Work task →
Leave out the images and set down the records below exactly.
-------- Data to process --------
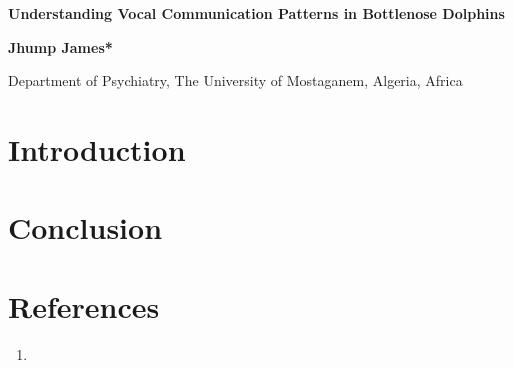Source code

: \documentclass[10pt]{article}
\newcommand{\articletitle}[1]{%
    {\fontsize{16}{22}\selectfont \textbf{#1}}\par
}
\begin{document}
\thispagestyle{firstpage}

\begin{flushleft}
    \articletitle{Understanding Vocal Communication Patterns in Bottlenose Dolphins}
    \vspace{0.1cm}
\end{flushleft}
\begin{flushleft}
    \fontsize{12}{15}\selectfont\color{color_29791}\textbf{Jhump James*}\par
    \vspace{0.2cm}
    \fontsize{11}{12}\selectfont\color{color_29791}Department of Psychiatry, The University of Mostaganem, Algeria, Africa\par
    \vspace{-0.1cm}
\end{flushleft}


\begin{multicols}{2}

\section*{Introduction}

\section*{Conclusion}

\section*{References}
\begin{enumerate}
        \item \href{\VAR{item.parentLink}}{ }
\end{enumerate}

\end{multicols}

\pagestyle{subsequent}
\end{document}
--------
Solution to this task →
Source code

: \documentclass[10pt]{article}
\newcommand{\articletitle}[1]{%
    {\fontsize{16}{22}\selectfont \textbf{#1}}\par
}
\begin{document}
\thispagestyle{firstpage}

\begin{flushleft}
    \articletitle{Understanding Vocal Communication Patterns in Bottlenose Dolphins}
    \vspace{0.1cm}
\end{flushleft}
\begin{flushleft}
    \fontsize{12}{15}\selectfont\color{color_29791}\textbf{Jhump James*}\par
    \vspace{0.2cm}
    \fontsize{11}{12}\selectfont\color{color_29791}Department of Psychiatry, The University of Mostaganem, Algeria, Africa\par
    \vspace{-0.1cm}
\end{flushleft}


\begin{multicols}{2}

\section*{Introduction}

\section*{Conclusion}

\section*{References}
\begin{enumerate}
        \item \href{\VAR{item.parentLink}}{ }
\end{enumerate}

\end{multicols}

\pagestyle{subsequent}
\end{document}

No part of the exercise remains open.